RSA key fingerprint is MD5:33:c2:30:22:57:5b:57:98:2f:11:07:4d:a3:4a:10:0f.
Are you sure you want to continue connecting (yes/no)? yes
Warning: Permanently added '[target.org]:15259,[205.172.2.88]:15259' (RSA) to the list of known hosts.
password
Enter password for my_user
Password:
Connected to target.org.
sftp> ls
csv_drop test_results
sftp> exit
and then copied the /home/me/.ssh/known_hosts to another location
[airflow@airflowetl .ssh]$ ls -lha
total 8.0K
drwx------ 2 airflow airflows 25 Oct 19 17:31 .
drwx------. 32 airflow airflows 4.0K Oct 19 17:31 ..
-rw-r--r-- 1 airflow airflows 777 Oct 19 17:32 known_hosts
[airflow@airflowetl .ssh]$ ls -lha /home/airflow/projects/backups/reporting/configs/known_hosts
-rw-r--r-- 1 airflow airflows 777 Oct 19 17:34 /home/airflow/projects/backups/reporting/configs/known_hosts
(noting that the permissions are the name for the original and copy) that gets used like...
# connect to ftp location
assert os.path.isfile(os.path.join(PROJECT_HOME, "configs", "known_hosts"))
cnopts = pysftp.CnOpts(knownhosts=os.path.join(PROJECT_HOME, "configs", "known_hosts"))
#cnopts = pysftp.CnOpts(knownhosts="/home/airflow/.ssh/known_hosts")
HOSTNAME = "target.org"
PORT = 15259
sftp = pysftp.Connection(HOSTNAME,
port=PORT,
username=CREDS["sink"]["ftp_creds"]["username"],
password=CREDS["sink"]["ftp_creds"]["password"],
cnopts=cnopts)
print(sftp.pwd())
print(sftp.listdir())
sftp.cwd(CONF["reporting_configs"]["to"]["share_folder_path"])
print(sftp.pwd())
print(sftp.listdir())
Yet, when running the script I get the error saying it could not find the hostkey (Note that even using the original known_hosts file path throws the same error (and happens whether using hostname or the IP)). What could be causing this? Any more debugging steps I could try to get more info? Don't have much experience with this kind of thing.
Looking in the debugger while running, I see that the cnopts hostkeys entries does seem to contain the right hostkey...
<HostKeyEntry ['[target.org]:15259', '[205.172.2.88]:15259']: <paramiko.rsakey.RSAKey object at 0x7f8d752d4208>>
Note that the hostkey entry is '[target.org]:15259' (ie. it is combining the specified port), even though the name provided as the service name to the connection function is just 'target.org'
The full traceback looks like...
Traceback (most recent call last):
File "./source/local2ftp.2.py", line 52, in <module>
cnopts=cnopts)
File "/home/airflow/projects/backups/reporting/venv/lib/python3.6/site-packages/pysftp/__init__.py", line 132, in __init__
self._tconnect['hostkey'] = self._cnopts.get_hostkey(host)

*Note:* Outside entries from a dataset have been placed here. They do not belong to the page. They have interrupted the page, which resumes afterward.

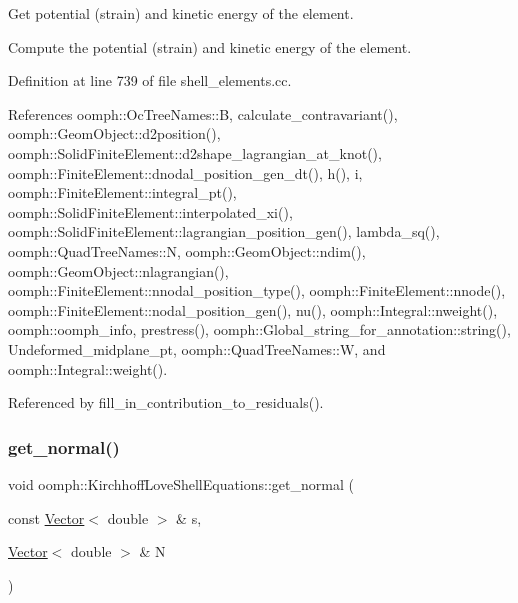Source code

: Get potential (strain) and kinetic energy of the element. 

Compute the potential (strain) and kinetic energy of the element. 

Definition at line 739 of file shell\+\_\+elements.\+cc.



References oomph\+::\+Oc\+Tree\+Names\+::B, calculate\+\_\+contravariant(), oomph\+::\+Geom\+Object\+::d2position(), oomph\+::\+Solid\+Finite\+Element\+::d2shape\+\_\+lagrangian\+\_\+at\+\_\+knot(), oomph\+::\+Finite\+Element\+::dnodal\+\_\+position\+\_\+gen\+\_\+dt(), h(), i, oomph\+::\+Finite\+Element\+::integral\+\_\+pt(), oomph\+::\+Solid\+Finite\+Element\+::interpolated\+\_\+xi(), oomph\+::\+Solid\+Finite\+Element\+::lagrangian\+\_\+position\+\_\+gen(), lambda\+\_\+sq(), oomph\+::\+Quad\+Tree\+Names\+::N, oomph\+::\+Geom\+Object\+::ndim(), oomph\+::\+Geom\+Object\+::nlagrangian(), oomph\+::\+Finite\+Element\+::nnodal\+\_\+position\+\_\+type(), oomph\+::\+Finite\+Element\+::nnode(), oomph\+::\+Finite\+Element\+::nodal\+\_\+position\+\_\+gen(), nu(), oomph\+::\+Integral\+::nweight(), oomph\+::oomph\+\_\+info, prestress(), oomph\+::\+Global\+\_\+string\+\_\+for\+\_\+annotation\+::string(), Undeformed\+\_\+midplane\+\_\+pt, oomph\+::\+Quad\+Tree\+Names\+::W, and oomph\+::\+Integral\+::weight().



Referenced by fill\+\_\+in\+\_\+contribution\+\_\+to\+\_\+residuals().

\mbox{\label{classoomph_1_1KirchhoffLoveShellEquations_a797e455634ac8b8e8669c4adff84e644}} 
\subsubsection{\texorpdfstring{get\+\_\+normal()}{get\_normal()}}
{\footnotesize\ttfamily void oomph\+::\+Kirchhoff\+Love\+Shell\+Equations\+::get\+\_\+normal (\begin{DoxyParamCaption}\item[{const \hyperlink{classoomph_1_1Vector}{Vector}$<$ double $>$ \&}]{s,  }\item[{\hyperlink{classoomph_1_1Vector}{Vector}$<$ double $>$ \&}]{N }\end{DoxyParamCaption})}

File "/home/airflow/projects/backups/reporting/venv/lib/python3.6/site-packages/pysftp/__init__.py", line 71, in get_hostkey
raise SSHException("No hostkey for host %s found." % host)
paramiko.ssh_exception.SSHException: No hostkey for host target.org found.
Exception ignored in: <bound method Connection.__del__ of <pysftp.Connection object at 0x7f1a61df6f98>>
Traceback (most recent call last):
File "/home/airflow/projects/backups/reporting/venv/lib/python3.6/site-packages/pysftp/__init__.py", line 1013, in __del__
self.close()
File "/home/airflow/projects/backups/reporting/venv/lib/python3.6/site-packages/pysftp/__init__.py", line 784, in close
if self._sftp_live:
AttributeError: 'Connection' object has no attribute '_sftp_live'
Note that the user I used to initially connect via sftp in the command line and am using in the pysftp script is not the user running the script (the user I used to connect to the sftp server is a special set of credentials for connecting). I don't know if this is relevant.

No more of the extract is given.